Core Concept
Learn to classify by making mistakes and correcting them. Like teaching a child to sort toys: watch, correct errors, repeat until they get it right.
The Algorithm
Four-Step Loop:
- Guess: Start with random line/hyperplane
- Pick: Select a training example
- Check: Is point on correct side?
- Correct: If misclassified, nudge line toward correct position
Repeat until all points correctly classified or convergence fails.
Decision Function
h(x; θ, θ0) = sign(θTx + θ0)
Components:
- x: Input feature vector (d-dimensional)
- θ: Weight vector (perpendicular to boundary)
- θ0: Bias term (offset from origin)
- sign(·): Returns +1 or -1
Update Rule
When point (x(i), y(i)) is misclassified:
θ ← θ + y(i)x(i)
θ0 ← θ0 + y(i)
θ0 ← θ0 + y(i)
Geometric Intuition:
- If y = +1 misclassified: Add x to θ (rotate boundary toward point)
- If y = -1 misclassified: Subtract x from θ (push boundary away)

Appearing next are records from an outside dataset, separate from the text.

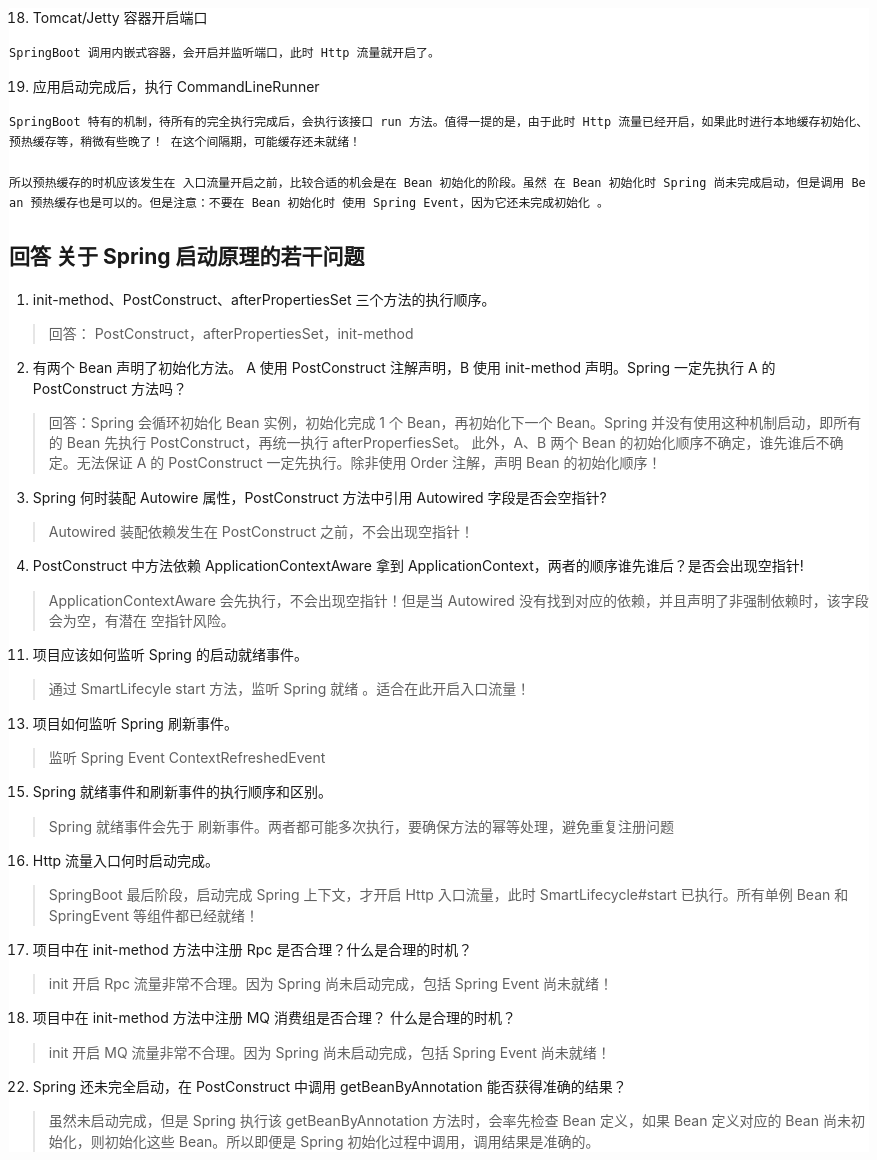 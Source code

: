 18.  Tomcat/Jetty 容器开启端口
    
    SpringBoot 调用内嵌式容器，会开启并监听端口，此时 Http 流量就开启了。
    
19.  应用启动完成后，执行 CommandLineRunner
    
    SpringBoot 特有的机制，待所有的完全执行完成后，会执行该接口 run 方法。值得一提的是，由于此时 Http 流量已经开启，如果此时进行本地缓存初始化、预热缓存等，稍微有些晚了！ 在这个间隔期，可能缓存还未就绪！
    
    所以预热缓存的时机应该发生在 入口流量开启之前，比较合适的机会是在 Bean 初始化的阶段。虽然 在 Bean 初始化时 Spring 尚未完成启动，但是调用 Bean 预热缓存也是可以的。但是注意：不要在 Bean 初始化时 使用 Spring Event，因为它还未完成初始化 。
    

回答 关于 Spring 启动原理的若干问题
----------------------

1.  init-method、PostConstruct、afterPropertiesSet 三个方法的执行顺序。

> 回答： PostConstruct，afterPropertiesSet，init-method

2.  有两个 Bean 声明了初始化方法。 A 使用 PostConstruct 注解声明，B 使用 init-method 声明。Spring 一定先执行 A 的 PostConstruct 方法吗？

> 回答：Spring 会循环初始化 Bean 实例，初始化完成 1 个 Bean，再初始化下一个 Bean。Spring 并没有使用这种机制启动，即所有的 Bean 先执行 PostConstruct，再统一执行 afterProperfiesSet。 此外，A、B 两个 Bean 的初始化顺序不确定，谁先谁后不确定。无法保证 A 的 PostConstruct 一定先执行。除非使用 Order 注解，声明 Bean 的初始化顺序！

3.  Spring 何时装配 Autowire 属性，PostConstruct 方法中引用 Autowired 字段是否会空指针?

> Autowired 装配依赖发生在 PostConstruct 之前，不会出现空指针！

4.  PostConstruct 中方法依赖 ApplicationContextAware 拿到 ApplicationContext，两者的顺序谁先谁后？是否会出现空指针!

> ApplicationContextAware 会先执行，不会出现空指针！但是当 Autowired 没有找到对应的依赖，并且声明了非强制依赖时，该字段会为空，有潜在 空指针风险。

11.  项目应该如何监听 Spring 的启动就绪事件。

> 通过 SmartLifecyle start 方法，监听 Spring 就绪 。适合在此开启入口流量！

13.  项目如何监听 Spring 刷新事件。

> 监听 Spring Event ContextRefreshedEvent

15.  Spring 就绪事件和刷新事件的执行顺序和区别。

> Spring 就绪事件会先于 刷新事件。两者都可能多次执行，要确保方法的幂等处理，避免重复注册问题

16.  Http 流量入口何时启动完成。

> SpringBoot 最后阶段，启动完成 Spring 上下文，才开启 Http 入口流量，此时 SmartLifecycle#start 已执行。所有单例 Bean 和 SpringEvent 等组件都已经就绪！

17.  项目中在 init-method 方法中注册 Rpc 是否合理？什么是合理的时机？

> init 开启 Rpc 流量非常不合理。因为 Spring 尚未启动完成，包括 Spring Event 尚未就绪！

18.  项目中在 init-method 方法中注册 MQ 消费组是否合理？ 什么是合理的时机？

> init 开启 MQ 流量非常不合理。因为 Spring 尚未启动完成，包括 Spring Event 尚未就绪！

22.  Spring 还未完全启动，在 PostConstruct 中调用 getBeanByAnnotation 能否获得准确的结果？

> 虽然未启动完成，但是 Spring 执行该 getBeanByAnnotation 方法时，会率先检查 Bean 定义，如果 Bean 定义对应的 Bean 尚未初始化，则初始化这些 Bean。所以即便是 Spring 初始化过程中调用，调用结果是准确的。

No calculus. No gradient descent. Pure geometry.
Convergence Theorem
Guarantee: If data is linearly separable with margin γ and bounded inputs ||x|| ≤ R, then Perceptron converges in at most (R/γ)² updates.
Key Insight: Wider margin = faster convergence.
Critical Limitation
Only works for linearly separable data.
If no straight line can separate classes, Perceptron never converges.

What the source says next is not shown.